**Task description**
What you need to produce from the material below is an exact transcription of the lines from the one with "lösenordet inte stämmer" through the one with "Som Extra uppgift", both included, and no other line.
+++ Exercise material +++
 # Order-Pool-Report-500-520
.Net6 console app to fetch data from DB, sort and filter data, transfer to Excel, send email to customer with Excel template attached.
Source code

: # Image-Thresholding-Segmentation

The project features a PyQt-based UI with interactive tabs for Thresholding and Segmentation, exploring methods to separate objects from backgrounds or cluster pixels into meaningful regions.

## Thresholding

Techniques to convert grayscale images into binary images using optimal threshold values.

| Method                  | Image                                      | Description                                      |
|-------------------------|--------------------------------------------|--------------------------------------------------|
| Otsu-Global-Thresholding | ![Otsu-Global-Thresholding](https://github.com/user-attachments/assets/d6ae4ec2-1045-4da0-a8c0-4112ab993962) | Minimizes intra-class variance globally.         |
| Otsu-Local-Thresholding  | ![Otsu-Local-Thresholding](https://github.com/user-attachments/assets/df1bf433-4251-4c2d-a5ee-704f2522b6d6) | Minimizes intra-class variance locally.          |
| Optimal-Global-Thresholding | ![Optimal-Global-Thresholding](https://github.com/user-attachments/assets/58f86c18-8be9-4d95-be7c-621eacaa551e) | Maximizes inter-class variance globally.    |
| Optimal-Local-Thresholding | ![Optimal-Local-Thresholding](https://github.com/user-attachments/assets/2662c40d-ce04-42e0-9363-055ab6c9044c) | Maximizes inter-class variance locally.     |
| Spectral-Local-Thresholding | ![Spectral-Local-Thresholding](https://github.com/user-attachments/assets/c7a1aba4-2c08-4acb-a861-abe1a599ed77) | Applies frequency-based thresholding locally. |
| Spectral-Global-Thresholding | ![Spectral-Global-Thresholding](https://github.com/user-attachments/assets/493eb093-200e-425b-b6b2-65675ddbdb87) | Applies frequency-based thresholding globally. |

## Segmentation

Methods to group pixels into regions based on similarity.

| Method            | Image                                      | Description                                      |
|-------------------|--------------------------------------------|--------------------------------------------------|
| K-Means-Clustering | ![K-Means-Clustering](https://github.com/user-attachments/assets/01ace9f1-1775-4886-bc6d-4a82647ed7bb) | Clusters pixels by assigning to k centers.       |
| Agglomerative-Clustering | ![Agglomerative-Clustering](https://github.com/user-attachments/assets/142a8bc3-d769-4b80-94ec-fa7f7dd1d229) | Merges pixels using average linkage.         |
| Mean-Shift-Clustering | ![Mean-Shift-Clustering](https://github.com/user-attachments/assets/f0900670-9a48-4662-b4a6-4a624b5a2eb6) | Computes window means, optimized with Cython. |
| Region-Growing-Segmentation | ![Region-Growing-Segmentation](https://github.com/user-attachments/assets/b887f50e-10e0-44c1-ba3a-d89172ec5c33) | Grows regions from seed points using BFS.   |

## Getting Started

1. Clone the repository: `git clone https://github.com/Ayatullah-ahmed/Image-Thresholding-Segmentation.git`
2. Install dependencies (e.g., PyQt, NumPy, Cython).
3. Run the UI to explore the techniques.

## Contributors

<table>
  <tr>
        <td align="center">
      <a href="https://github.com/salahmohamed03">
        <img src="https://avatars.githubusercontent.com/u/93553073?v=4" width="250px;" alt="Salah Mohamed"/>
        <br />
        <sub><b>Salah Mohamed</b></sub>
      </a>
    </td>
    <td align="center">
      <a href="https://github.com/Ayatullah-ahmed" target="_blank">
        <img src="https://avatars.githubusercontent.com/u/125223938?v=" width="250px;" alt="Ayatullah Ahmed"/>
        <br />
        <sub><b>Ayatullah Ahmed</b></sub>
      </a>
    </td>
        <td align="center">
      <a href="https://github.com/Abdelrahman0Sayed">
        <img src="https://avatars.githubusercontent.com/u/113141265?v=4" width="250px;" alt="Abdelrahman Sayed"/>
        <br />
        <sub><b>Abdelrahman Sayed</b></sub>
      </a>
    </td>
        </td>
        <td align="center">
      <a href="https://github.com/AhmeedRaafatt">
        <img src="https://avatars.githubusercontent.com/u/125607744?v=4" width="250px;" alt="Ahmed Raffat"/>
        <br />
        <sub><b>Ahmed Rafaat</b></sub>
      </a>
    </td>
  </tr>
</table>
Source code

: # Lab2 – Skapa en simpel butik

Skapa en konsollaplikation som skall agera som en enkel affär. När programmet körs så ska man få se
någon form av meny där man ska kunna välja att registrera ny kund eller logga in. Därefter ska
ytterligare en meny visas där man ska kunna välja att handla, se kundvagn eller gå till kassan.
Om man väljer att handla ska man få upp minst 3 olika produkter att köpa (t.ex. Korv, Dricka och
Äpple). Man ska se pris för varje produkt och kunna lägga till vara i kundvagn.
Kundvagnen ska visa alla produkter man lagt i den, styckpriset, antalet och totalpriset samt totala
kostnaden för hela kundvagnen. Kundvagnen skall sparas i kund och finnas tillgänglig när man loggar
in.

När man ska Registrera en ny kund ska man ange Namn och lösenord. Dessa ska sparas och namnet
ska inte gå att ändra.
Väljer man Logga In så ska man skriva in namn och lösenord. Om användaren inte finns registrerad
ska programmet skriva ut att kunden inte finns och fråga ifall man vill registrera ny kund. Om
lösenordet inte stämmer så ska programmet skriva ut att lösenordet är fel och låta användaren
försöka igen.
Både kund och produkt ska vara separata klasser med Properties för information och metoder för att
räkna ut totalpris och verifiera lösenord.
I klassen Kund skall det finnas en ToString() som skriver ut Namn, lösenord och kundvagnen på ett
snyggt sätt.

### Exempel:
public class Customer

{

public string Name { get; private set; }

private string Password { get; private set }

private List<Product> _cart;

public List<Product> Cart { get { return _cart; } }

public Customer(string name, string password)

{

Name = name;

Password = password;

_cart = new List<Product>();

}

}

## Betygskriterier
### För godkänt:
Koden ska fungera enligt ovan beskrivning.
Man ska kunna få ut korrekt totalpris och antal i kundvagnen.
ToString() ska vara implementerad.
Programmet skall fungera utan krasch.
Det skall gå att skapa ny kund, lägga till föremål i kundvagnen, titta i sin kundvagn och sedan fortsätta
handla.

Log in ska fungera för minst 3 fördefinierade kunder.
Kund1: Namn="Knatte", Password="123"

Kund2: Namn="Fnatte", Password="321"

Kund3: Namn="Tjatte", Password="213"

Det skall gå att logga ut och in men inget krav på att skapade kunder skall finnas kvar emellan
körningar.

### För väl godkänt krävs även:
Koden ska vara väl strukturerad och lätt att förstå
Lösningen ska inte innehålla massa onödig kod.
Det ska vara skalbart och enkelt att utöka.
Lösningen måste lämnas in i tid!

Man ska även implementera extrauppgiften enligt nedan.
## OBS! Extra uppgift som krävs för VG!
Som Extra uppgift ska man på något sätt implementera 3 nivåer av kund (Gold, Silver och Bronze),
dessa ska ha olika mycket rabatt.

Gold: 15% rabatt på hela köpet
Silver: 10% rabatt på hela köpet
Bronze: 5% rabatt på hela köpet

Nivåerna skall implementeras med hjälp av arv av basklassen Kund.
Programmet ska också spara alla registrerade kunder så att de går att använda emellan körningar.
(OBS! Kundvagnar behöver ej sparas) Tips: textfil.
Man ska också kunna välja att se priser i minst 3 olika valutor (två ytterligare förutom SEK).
+++
**Output below**
lösenordet inte stämmer så ska programmet skriva ut att lösenordet är fel och låta användaren
försöka igen.
Både kund och produkt ska vara separata klasser med Properties för information och metoder för att
räkna ut totalpris och verifiera lösenord.
I klassen Kund skall det finnas en ToString() som skriver ut Namn, lösenord och kundvagnen på ett
snyggt sätt.

### Exempel:
public class Customer

{

public string Name { get; private set; }

private string Password { get; private set }

private List<Product> _cart;

public List<Product> Cart { get { return _cart; } }

public Customer(string name, string password)

{

Name = name;

Password = password;

_cart = new List<Product>();

}

}

## Betygskriterier
### För godkänt:
Koden ska fungera enligt ovan beskrivning.
Man ska kunna få ut korrekt totalpris och antal i kundvagnen.
ToString() ska vara implementerad.
Programmet skall fungera utan krasch.
Det skall gå att skapa ny kund, lägga till föremål i kundvagnen, titta i sin kundvagn och sedan fortsätta
handla.

Log in ska fungera för minst 3 fördefinierade kunder.
Kund1: Namn="Knatte", Password="123"

Kund2: Namn="Fnatte", Password="321"

Kund3: Namn="Tjatte", Password="213"

Det skall gå att logga ut och in men inget krav på att skapade kunder skall finnas kvar emellan
körningar.

### För väl godkänt krävs även:
Koden ska vara väl strukturerad och lätt att förstå
Lösningen ska inte innehålla massa onödig kod.
Det ska vara skalbart och enkelt att utöka.
Lösningen måste lämnas in i tid!

Man ska även implementera extrauppgiften enligt nedan.
## OBS! Extra uppgift som krävs för VG!
Som Extra uppgift ska man på något sätt implementera 3 nivåer av kund (Gold, Silver och Bronze),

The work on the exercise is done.